Pour la majorité des gens, ce n’étaient que des gribouillis compliqués. Sullivan, au cours de l’année écoulée, avait réussi à se marquer de plusieurs sortilèges ; un jeu d’enfant par rapport à ce dessin-ci. Les autres représentaient un défi intellectuel, magique et physique, une façon d’égaliser les chances contre un garde de fer. C’était très dangereux, oui ; chaque fois, il avait frôlé la mort avant de se forcer à revenir. Le dessin de Sivaram… C’était une monstruosité. C’était l’apocalypse. Buckminster Fuller l’examina et poussa un cri.

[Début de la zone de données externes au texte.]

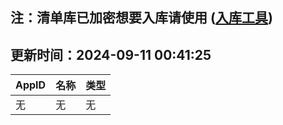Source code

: ## 注：清单库已加密想要入库请使用 ([入库工具](https://github.com/BlankTMing/ManifestAutoUpdate/releases))

## 更新时间：2024-09-11 00:41:25
| AppID | 名称 | 类型  |
| :-------------------- | :----------------------------- | :----------- |
| 无 | 无 | 无 |
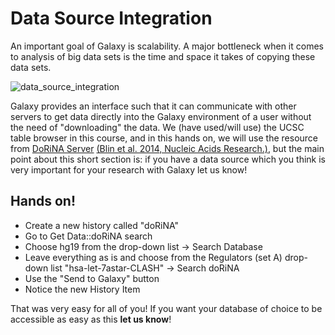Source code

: # Data Source Integration

An important goal of Galaxy is scalability. A major bottleneck when it comes to analysis of big data sets is the time and space it takes of copying these data sets.

![data_source_integration](https://raw.githubusercontent.com/bgruening/training-material/master/Dev-Corner/Data-Sources/images/data_source_integration.png)


Galaxy provides an interface such that it can communicate with other servers to get data directly into the Galaxy environment of a user without the need of "downloading" the data. We (have used/will use) the UCSC table browser in this course, and in this hands on, we will use the resource from [DoRiNA Server](http://dorina.mdc-berlin.de/) [(Blin et al. 2014, Nucleic Acids Research.)](http://www.ncbi.nlm.nih.gov/pubmed/25416797),
but the main point about this short section is:
if you have a data source which you think is very important for your research with Galaxy let us know!

## Hands on!

- Create a new history called "doRiNA"
- Go to Get Data::doRiNA search
- Choose hg19 from the drop-down list -> Search Database
- Leave everything as is and choose from the Regulators (set A) drop-down list "hsa-let-7astar-CLASH" -> Search doRiNA
- Use the "Send to Galaxy" button
- Notice the new History Item

That was very easy for all of you! If you want your database of choice to be accessible as easy as this **let us know**!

« À ma connaissance, deux personnes seulement ont porté ce sortilège. Guiseppe Zangara et Corbeau, le type du BCI. Zangara était un bon à rien, et il est devenu le boumeur le plus redoutable de l’histoire. Quant à Corbeau l’évoqueur, vous savez ce qu’il a lâché sur Washington. » Fuller déglutit. « Ça démultiplie le pouvoir du porteur, ça saute aux yeux, mais il y a tant de choses… Les effets secondaires doivent être terribles…

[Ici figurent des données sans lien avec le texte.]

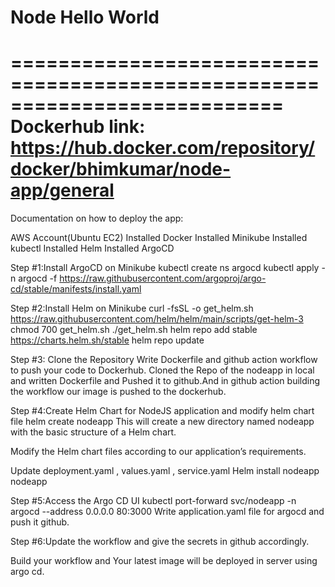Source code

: # Node Hello World
===========================================================================
Dockerhub link: https://hub.docker.com/repository/docker/bhimkumar/node-app/general
============================================================================
Documentation on how to deploy the app:

AWS Account(Ubuntu EC2)
Installed Docker
Installed Minikube
Installed kubectl
Installed Helm
Installed ArgoCD

Step #1:Install ArgoCD on Minikube
kubectl create ns argocd
kubectl apply -n argocd -f https://raw.githubusercontent.com/argoproj/argo-cd/stable/manifests/install.yaml

Step #2:Install Helm on Minikube
curl -fsSL -o get_helm.sh https://raw.githubusercontent.com/helm/helm/main/scripts/get-helm-3
chmod 700 get_helm.sh
./get_helm.sh
helm repo add stable https://charts.helm.sh/stable
helm repo update

Step #3: Clone the Repository Write Dockerfile and github action workflow to push your code to Dockerhub. 
 Cloned the Repo of the nodeapp in local and written Dockerfile and Pushed it to github.And in github action building the workflow our image is pushed to the dockerhub. 
 
Step #4:Create Helm Chart for NodeJS application and modify helm chart file
helm create nodeapp
This will create a new directory named nodeapp with the basic structure of a Helm chart.

Modify the Helm chart files according to our application’s requirements.

Update deployment.yaml , values.yaml , service.yaml
Helm install nodeapp nodeapp

Step #5:Access the Argo CD UI
kubectl port-forward svc/nodeapp -n argocd --address 0.0.0.0 80:3000
Write application.yaml file for argocd and push it github.

Step #6:Update the workflow and give the secrets in github accordingly.

Build your workflow and Your latest image will be deployed in server using argo cd.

— Aucune importance. » Bien sûr qu’il y en aurait. Fricoter avec une magie aussi invraisemblable était lourd de conséquences. Bradford Carr était inconscient. Zangara était fou dès le départ. Corbeau, lui, avait basculé. Sullivan avait étudié les notes de Sivaram ; la malédiction dont les anciens du Grimnoir avaient si peur n’y figurait pas, mais ce sortilège-là, si : un prototype, sans doute. Les anciens auraient avalé leur moustache en apprenant ce qu’il comptait faire. Il s’en fichait : il ne reviendrait pas. « Ce que je veux savoir, c’est si vous pouvez me graver ça dans la viande. »

Fuller tremblait comme une feuille. Les autres ne comprenaient pas, mais lui si. Il lisait la magie comme d’autres l’alphabet. Un faux mouvement et Sullivan mourrait. L’engrenage saisissait la portée de la question et, que Dieu l’en bénisse, il se montra à la hauteur. « Oui. Oui, je pense y arriver. »

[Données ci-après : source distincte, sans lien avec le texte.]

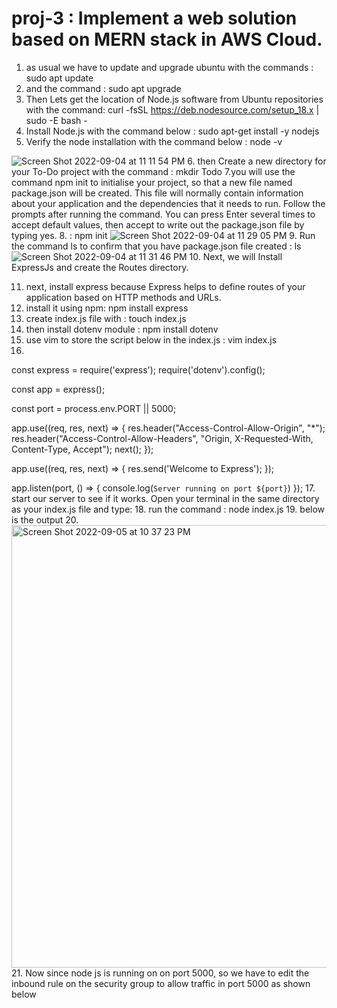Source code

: # proj-3 : Implement a web solution based on MERN stack in AWS Cloud.
1. as usual we have to update and upgrade ubuntu with the commands : sudo apt update
2. and the command : sudo apt upgrade
3. Then Lets get the location of Node.js software from Ubuntu repositories with the command: curl -fsSL https://deb.nodesource.com/setup_18.x | sudo -E bash -
4. Install Node.js with the command below : sudo apt-get install -y nodejs
5. Verify the node installation with the command below : node -v 

![Screen Shot 2022-09-04 at 11 11 54 PM](https://user-images.githubusercontent.com/112595648/188335364-7b78044c-991e-4bfa-b2ce-cd2c89edf7ce.png)
6. then Create a new directory for your To-Do project with the command 
: mkdir Todo
7.you will use the command npm init to initialise your project, so that a new file named package.json will be created. This file will normally contain information about your application and the dependencies that it needs to run. Follow the prompts after running the command. You can press Enter several times to accept default values, then accept to write out the package.json file by typing yes.
8. : npm init
![Screen Shot 2022-09-04 at 11 29 05 PM](https://user-images.githubusercontent.com/112595648/188335842-1aa7bca5-b6c2-4d3e-a0ad-59437364fe1c.png)
9. Run the command ls to confirm that you have package.json file created : ls
![Screen Shot 2022-09-04 at 11 31 46 PM](https://user-images.githubusercontent.com/112595648/188335900-58ac02ec-28a5-43b1-9e9e-6b4e2baa42ba.png)
10. Next, we will Install ExpressJs and create the Routes directory.

11. next, install express because Express helps to define routes of your application based on HTTP methods and URLs.
12. install it using npm: npm install express
13. create index.js file with : touch index.js
14. then install dotenv module : npm install dotenv
15. use vim to store the script below in the index.js : vim index.js
16. 
const express = require('express');
require('dotenv').config();

const app = express();

const port = process.env.PORT || 5000;

app.use((req, res, next) => {
res.header("Access-Control-Allow-Origin", "\*");
res.header("Access-Control-Allow-Headers", "Origin, X-Requested-With, Content-Type, Accept");
next();
});

app.use((req, res, next) => {
res.send('Welcome to Express');
});

app.listen(port, () => {
console.log(`Server running on port ${port}`)
});
17. start our server to see if it works. Open your terminal in the same directory as your index.js file and type:
18. run the command : node index.js
19. below is the output
20. <img width="708" alt="Screen Shot 2022-09-05 at 10 37 23 PM" src="https://user-images.githubusercontent.com/112595648/188514874-b34e7f63-b341-489c-921d-b4dbbf7adcc4.png">
21. Now since node js is running on on port 5000, so we have to edit the inbound rule on the security group to allow traffic in port 5000 as shown below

Comme l’avait dit Toru en s’embarquant pour la mission : ils vaincraient l’éclaireur ou y laisseraient leur peau.

Chapitre 18

Chère mademoiselle Bienséance,

Mon petit ami est un bougeur. S’il ouvre la porte à une dame par l’esprit et non à la main, est-ce quand même galant ? Sinon, comment aborder le sujet sans le froisser ?

Signé : Contrariée à Cleveland.

Chère Contrariée,

Il n’est pas convenable d’user de magie, de quelque type que ce soit mais surtout la télékinésie, auprès d’une jeune fille. Les garçons ont déjà bien du mal à surveiller leurs mains ; que dire alors de mains invisibles ? S’il est un vrai gentleman, il vous ouvrira la porte avec ses mains de chair et laissera ses mains fantômes dans ses poches devant des gens comme il faut.

Mademoiselle Bienséance, chronique de journal, 1931.